◆ WHAT IS BEING ASKED ◆
If a line in the records contains the string "сущностей", show that line.

◆ GIVEN INFORMATION ◆
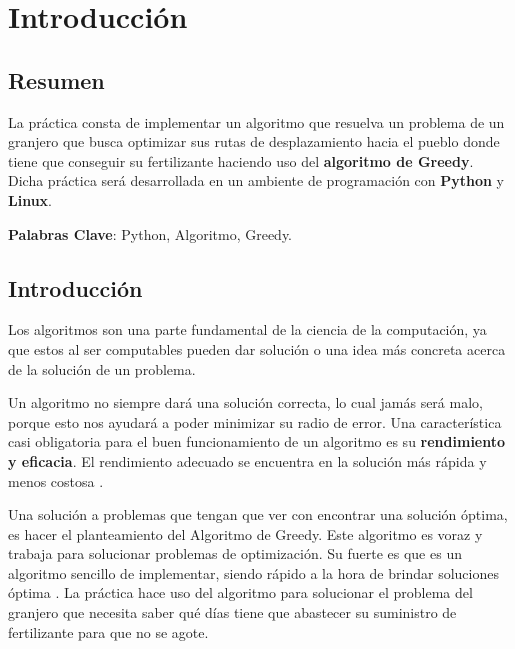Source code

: 
\chapter{Introducción}



\section{Resumen}
    La práctica consta de implementar un algoritmo que resuelva un problema de un granjero que busca optimizar sus rutas de desplazamiento hacia el pueblo donde tiene que conseguir su fertilizante haciendo uso del \textbf{algoritmo de Greedy}. Dicha práctica será desarrollada en un ambiente de programación con \textbf{Python} y \textbf{Linux}. 
    
    \textbf{Palabras Clave}: Python, Algoritmo, Greedy.

\section{Introducción}

    Los algoritmos son una parte fundamental de la ciencia de la computación, ya que estos al ser computables pueden dar solución o una idea más concreta acerca de la solución de un problema.
    
    Un algoritmo no siempre dará una solución correcta, lo cual jamás será malo, porque esto nos ayudará a poder minimizar su radio de error. Una característica casi obligatoria para el buen funcionamiento de un algoritmo es su \textbf{rendimiento y eficacia}. El rendimiento adecuado se encuentra en la solución más rápida y menos costosa \cite{Algorithm}.

    Una solución a problemas que tengan que ver con encontrar una solución óptima, es hacer el planteamiento del Algoritmo de Greedy. Este algoritmo es voraz y trabaja para solucionar problemas de optimización. Su fuerte es que es un algoritmo sencillo de implementar, siendo rápido a la hora de brindar soluciones óptima \cite{Greedy}. La práctica hace uso del algoritmo para solucionar el problema del granjero que necesita saber qué días tiene que abastecer su suministro de fertilizante para que no se agote. 



    
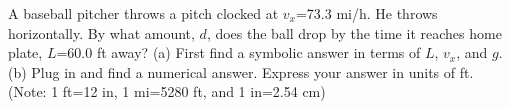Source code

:         A baseball pitcher throws a pitch clocked at $v_x$=73.3
        mi/h. He throws horizontally. By what amount, $d$, does the
        ball drop by the time it reaches home plate, $L$=60.0 ft away?\hwendpart
        (a) First find a symbolic answer in terms of $L$, $v_x$, and $g$.\answercheck\hwendpart
        (b) Plug in and find a numerical answer. Express your
        answer in units of ft. (Note: 1 ft=12 in, 1 mi=5280 ft, and
        1 in=2.54 cm) \answercheck
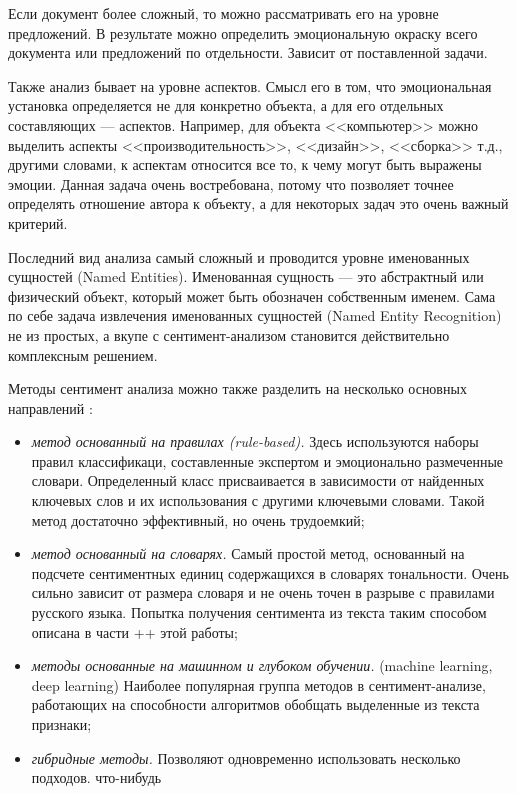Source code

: \bigskip\par
Если документ более сложный, то можно рассматривать его на уровне предложений. В результате можно определить
эмоциональную окраску всего документа или предложений по отдельности. Зависит от поставленной задачи.

\bigskip\par
Также анализ бывает на уровне аспектов. Смысл его в том, что эмоциональная установка определяется не для
конкретно объекта, а для его отдельных составляющих --- аспектов. Например, для объекта <<компьютер>> можно
выделить аспекты <<производительность>>, <<дизайн>>, <<сборка>> т.д., другими словами, к аспектам относится
все то, к чему могут быть выражены эмоции. Данная задача очень востребована, потому что позволяет точнее
определять отношение автора к объекту, а для некоторых задач это очень важный критерий.

\bigskip\par
Последний вид анализа самый сложный и проводится уровне именованных сущностей (Named Entities). Именованная
сущность --- это абстрактный или физический объект, который может быть обозначен собственным именем. Сама по
себе задача извлечения именованных сущностей (Named Entity Recognition) не из простых, а вкупе с
сентимент-анализом становится действительно комплексным решением.


\bigskip\par
Методы сентимент анализа можно также разделить на несколько основных направлений \cite{Semina}:
\bigskip
\begin{itemize}
 \item \textit{метод основанный на правилах (rule-based).} Здесь используются наборы правил классификаци,
составленные экспертом и эмоционально размеченные словари. Определенный класс присваивается в зависимости от
найденных ключевых слов и их использования с другими ключевыми словами. Такой метод достаточно эффективный, но
очень трудоемкий; %

 \item \textit{метод основанный на словарях.} Самый простой метод, основанный  на подсчете сентиментных единиц
содержащихся в словарях тональности. Очень сильно зависит от размера словаря и не очень точен в разрыве с
правилами русского языка. Попытка получения сентимента из текста таким способом описана в части ++ этой
работы;

 \item \textit{методы основанные на машинном и глубоком обучении.} (machine learning, deep learning) Наиболее
популярная группа методов в сентимент-анализе, работающих на способности алгоритмов обобщать выделенные из
текста признаки;

 \item \textit{гибридные методы.} Позволяют одновременно использовать несколько подходов. %
что-нибудь
\end{itemize}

◆ EXERCISE SOLUTION ◆
Последний вид анализа самый сложный и проводится уровне именованных сущностей (Named Entities). Именованная
себе задача извлечения именованных сущностей (Named Entity Recognition) не из простых, а вкупе с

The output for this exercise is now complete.